▶ **Work to complete**: Every line in the records below with the string "logs" needs to be copied out.

▶ **Records to process**:
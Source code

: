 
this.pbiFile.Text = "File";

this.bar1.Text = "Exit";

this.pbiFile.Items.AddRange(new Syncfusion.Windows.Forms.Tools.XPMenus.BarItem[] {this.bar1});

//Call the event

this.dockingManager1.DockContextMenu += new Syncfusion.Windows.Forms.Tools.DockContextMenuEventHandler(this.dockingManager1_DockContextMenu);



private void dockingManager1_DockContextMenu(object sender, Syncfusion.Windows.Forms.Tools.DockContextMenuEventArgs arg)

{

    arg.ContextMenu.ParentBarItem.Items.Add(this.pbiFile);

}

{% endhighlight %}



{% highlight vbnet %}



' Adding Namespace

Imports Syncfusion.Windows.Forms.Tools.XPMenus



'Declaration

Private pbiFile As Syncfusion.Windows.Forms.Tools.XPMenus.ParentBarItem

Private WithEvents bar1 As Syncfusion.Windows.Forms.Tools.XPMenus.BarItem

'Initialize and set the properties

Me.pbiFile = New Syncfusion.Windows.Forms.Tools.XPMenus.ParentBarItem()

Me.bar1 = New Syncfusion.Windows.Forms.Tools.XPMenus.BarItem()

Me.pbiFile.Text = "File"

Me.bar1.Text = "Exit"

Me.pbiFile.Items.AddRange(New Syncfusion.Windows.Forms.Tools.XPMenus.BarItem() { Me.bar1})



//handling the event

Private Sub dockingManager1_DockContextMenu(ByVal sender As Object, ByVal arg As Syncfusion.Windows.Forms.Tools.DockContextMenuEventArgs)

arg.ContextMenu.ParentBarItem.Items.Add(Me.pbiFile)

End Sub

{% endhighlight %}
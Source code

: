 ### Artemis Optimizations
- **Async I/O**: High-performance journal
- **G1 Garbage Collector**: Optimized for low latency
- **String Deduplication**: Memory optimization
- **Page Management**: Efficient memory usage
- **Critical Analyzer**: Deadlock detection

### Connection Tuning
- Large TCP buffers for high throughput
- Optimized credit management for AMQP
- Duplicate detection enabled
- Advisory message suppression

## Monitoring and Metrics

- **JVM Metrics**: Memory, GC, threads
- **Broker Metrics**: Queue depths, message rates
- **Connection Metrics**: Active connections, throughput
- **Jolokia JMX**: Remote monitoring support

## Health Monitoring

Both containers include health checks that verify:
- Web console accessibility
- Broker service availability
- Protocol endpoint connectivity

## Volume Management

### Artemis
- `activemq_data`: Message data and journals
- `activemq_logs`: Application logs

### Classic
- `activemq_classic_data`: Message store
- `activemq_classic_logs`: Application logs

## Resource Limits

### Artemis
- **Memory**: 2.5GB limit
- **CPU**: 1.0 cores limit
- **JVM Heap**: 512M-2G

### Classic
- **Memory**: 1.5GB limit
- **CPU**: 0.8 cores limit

▶ **Answer to this exercise**:
- `activemq_logs`: Application logs
- `activemq_classic_logs`: Application logs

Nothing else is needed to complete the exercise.